For a start, the gratuitous use of the photo is because she’s an absolute honey:
Now to the issue. Dearest Sarah Rainey, who looks all of 16 as a few commenters mentioned, has problems with Jamie Oliver’s 15 minute meals:
My kitchen is full of smoke. I’m tossing a sizzling wok of vegetables with my left hand and searing a sirloin steak with my right. Mushrooms are browning in another pan, and a nest of egg noodles is congealing in a pot of bubbling salt water.
Presumably this is the famous multitasking we hear about ad nauseam.
I’m attempting a recipe from Jamie Oliver’s new book, Jamie’s 15 Minute Meals, and rather than the “delicious, nutritious, super-fast food” that’s promised, I’m feeling flustered, hungry and stressed out.

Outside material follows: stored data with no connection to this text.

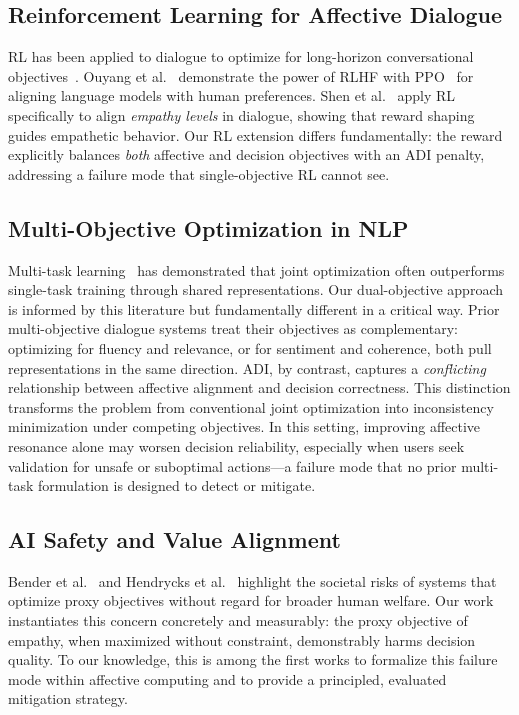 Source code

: \documentclass[lettersize,journal]{IEEEtran}
\begin{document}
\subsection{Reinforcement Learning for Affective Dialogue}
RL has been applied to dialogue to optimize for long-horizon conversational
objectives~\cite{li2016rl}.  Ouyang et al.~\cite{ouyang2022instructgpt}
demonstrate the power of RLHF with PPO~\cite{schulman2017ppo} for aligning
language models with human preferences.  Shen et al.~\cite{shen2022empathy}
apply RL specifically to align \emph{empathy levels} in dialogue, showing
that reward shaping guides empathetic behavior.  Our RL extension differs
fundamentally: the reward explicitly balances \emph{both} affective and
decision objectives with an ADI penalty, addressing a failure mode that
single-objective RL cannot see.

\subsection{Multi-Objective Optimization in NLP}
Multi-task learning~\cite{caruana1997multitask,liu2019mtdnn} has
demonstrated that joint optimization often outperforms single-task training
through shared representations.  Our dual-objective approach is informed by
this literature but fundamentally different in a critical way.  Prior
multi-objective dialogue systems treat their objectives as complementary:
optimizing for fluency and relevance, or for sentiment and coherence, both
pull representations in the same direction.  ADI, by contrast, captures a
\emph{conflicting} relationship between affective alignment and decision
correctness.  This distinction transforms the problem from conventional joint
optimization into inconsistency minimization under competing objectives.  In
this setting, improving affective resonance alone may worsen decision
reliability, especially when users seek validation for unsafe or suboptimal
actions—a failure mode that no prior multi-task formulation is designed to
detect or mitigate.

\subsection{AI Safety and Value Alignment}
Bender et al.~\cite{bender2021parrots} and Hendrycks et
al.~\cite{hendrycks2021values} highlight the societal risks of systems that
optimize proxy objectives without regard for broader human welfare.  Our work
instantiates this concern concretely and measurably: the proxy objective of
empathy, when maximized without constraint, demonstrably harms decision
quality.  To our knowledge, this is among the first works to formalize this
failure mode within affective computing and to provide a principled, evaluated
mitigation strategy.
\end{document}

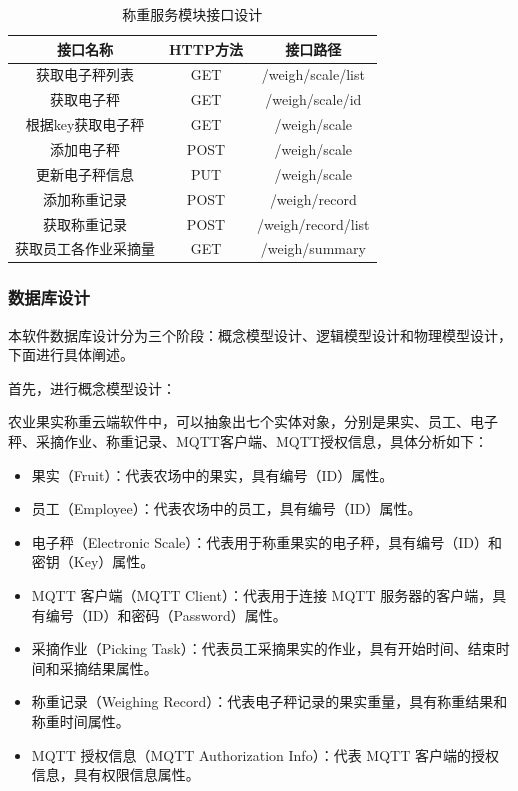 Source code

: \documentclass{xduugmr}
\begin{document}
\begin{table}[H]
\centering
\begin{tabular}{|c|c|c|}
\hline
\textbf{接口名称} & \textbf{HTTP方法} & \textbf{接口路径} \\
\hline
获取电子秤列表 & GET & /weigh/scale/list \\
\hline
获取电子秤 & GET & /weigh/scale/{id} \\
\hline
根据key获取电子秤 & GET & /weigh/scale \\
\hline
添加电子秤 & POST & /weigh/scale \\
\hline
更新电子秤信息 & PUT & /weigh/scale \\
\hline
添加称重记录 & POST & /weigh/record \\
\hline
获取称重记录 & POST & /weigh/record/list \\
\hline
获取员工各作业采摘量 & GET & /weigh/summary \\
\hline
\end{tabular}%

\caption{称重服务模块接口设计}
\label{tab:称重服务模块接口设计}
\end{table}


\subsubsection{数据库设计}

本软件数据库设计分为三个阶段：概念模型设计、逻辑模型设计和物理模型设计，下面进行具体阐述。

首先，进行概念模型设计：

农业果实称重云端软件中，可以抽象出七个实体对象，分别是果实、员工、电子秤、采摘作业、称重记录、MQTT客户端、MQTT授权信息，具体分析如下：

\begin{itemize}
    \item 果实（Fruit）：代表农场中的果实，具有编号（ID）属性。
    \item 员工（Employee）：代表农场中的员工，具有编号（ID）属性。
    \item 电子秤（Electronic Scale）：代表用于称重果实的电子秤，具有编号（ID）和密钥（Key）属性。
    \item MQTT 客户端（MQTT Client）：代表用于连接 MQTT 服务器的客户端，具有编号（ID）和密码（Password）属性。
    \item 采摘作业（Picking Task）：代表员工采摘果实的作业，具有开始时间、结束时间和采摘结果属性。
    \item 称重记录（Weighing Record）：代表电子秤记录的果实重量，具有称重结果和称重时间属性。
    \item MQTT 授权信息（MQTT Authorization Info）：代表 MQTT 客户端的授权信息，具有权限信息属性。
\end{itemize}
\end{document}
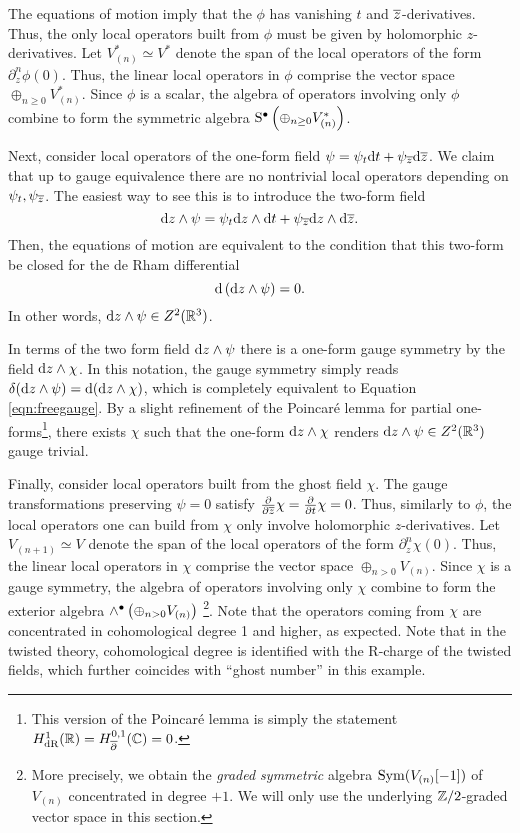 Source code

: \documentclass[11pt]{amsart}
\begin{document}
The equations of motion imply that the $\phi$ has vanishing $t$ and ${\overline{z}}$-derivatives. 
Thus, the only local operators built from $\phi$ must be given by holomorphic $z$-derivatives. 
Let $V^*_{(n)} \simeq V^*$ denote the span of the local operators of the form $\partial_z^n \phi(0)$.
Thus, the linear local operators in $\phi$ comprise the vector space $\oplus_{n \geq 0} V_{(n)}^*$.
Since $\phi$ is a scalar, the algebra of operators involving only $\phi$ combine to form the symmetric algebra ${\rm S}^\bullet \left(\oplus_{n \geq 0} V^*_{(n)}\right)$.

Next, consider local operators of the one-form field $\psi = \psi_t {\rm d} t + \psi_{\overline{z}} {\rm d} {\overline{z}}$. 
We claim that up to gauge equivalence there are no nontrivial local operators depending on $\psi_t, \psi_{\overline{z}}$.  
The easiest way to see this is to introduce the two-form field
\[
{\rm d} z \wedge \psi = \psi_t {\rm d} z \wedge {\rm d} t + \psi_{\overline{z}} {\rm d} z \wedge {\rm d} {\overline{z}} .
\]
Then, the equations of motion are equivalent to the condition that this two-form be closed for the de Rham differential
\[
{\rm d} \left({\rm d} z \wedge \psi\right) = 0 .
\]
In other words, ${\rm d} z \wedge \psi \in Z^2 (\mathbb R^3)$. 

In terms of the two form field ${\rm d} z \wedge \psi$ there is a one-form gauge symmetry by the field ${\rm d} z \wedge \chi$. 
In this notation, the gauge symmetry simply reads $\delta ({\rm d} z \wedge \psi) = {\rm d} ({\rm d} z \wedge \chi)$, which is completely equivalent to Equation \eqref{eqn:freegauge}.
By a slight refinement of the Poincar\'{e} lemma for partial one-forms\footnote{This version of the Poincar\'{e} lemma is simply the statement $H^1_{\rm dR} (\mathbb R) = H_{\overline{\partial}}^{0,1}(\mathbb C)= 0$.}, there exists $\chi$ such that the one-form ${\rm d} z \wedge \chi$ renders ${\rm d} z \wedge \psi \in Z^2(\mathbb R^3)$ gauge trivial. 


Finally, consider local operators built from the ghost field $\chi$. 
The gauge transformations preserving $\psi = 0$ satisfy $\frac{\partial}{\partial {\overline{z}}} \chi = \frac{\partial}{\partial t} \chi = 0$. 
Thus, similarly to $\phi$, the local operators one can build from $\chi$ only involve holomorphic $z$-derivatives. 
Let $V_{(n+1)} \simeq V$ denote the span of the local operators of the form $\partial_z^n \chi(0)$.
Thus, the linear local operators in $\chi$ comprise the vector space $\oplus_{n > 0} V_{(n)}$.
Since $\chi$ is a gauge symmetry, the algebra of operators involving only $\chi$ combine to form the exterior algebra $\wedge^\bullet \left(\oplus_{n > 0} V_{(n)}\right)$ \footnote{More precisely, we obtain the {\em graded symmetric} algebra $\operatorname{Sym}(V_{(n)}[-1])$ of $V_{(n)}$ concentrated in degree $+1$.
We will only use the underlying $\mathbb Z/2$-graded vector space in this section.}. Note that the operators coming from $\chi$ are concentrated in cohomological degree 1 and higher, as expected. Note that in the twisted theory, cohomological degree is identified with the R-charge of the twisted fields, which further coincides with ``ghost number'' in this example. 
\end{document}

My first thought was: “Perhaps for you dear,” but then lionel_joseph said it so much better:
I hate to find myself defending the fat tongued mockney eedjut [referring to Jamie, not Sarah of course - JH], but if it takes you 5 minutes to finely chop some ginger, garlic and chillis then you’re not really that competent with a knife. That’s no great sin, but knife skills aren’t an unimportant part of being a “competent cook” which is what you claim to be.
I’d also suggest that the amount of time it takes to cook something for the first time is probably not an accurate reflection of how long it really takes for the meal to be prepared. Unless you’re very prepared, it’s will always take longer the first time and after a few attempts you’ll be much quicker. That would really be a much fairer assessment.
I’m going to go and self flagellate now as penance for doing his publisher’s job.
Incidentally, that comment had the most likes of any. Maybe our Sarah should stick to journalism.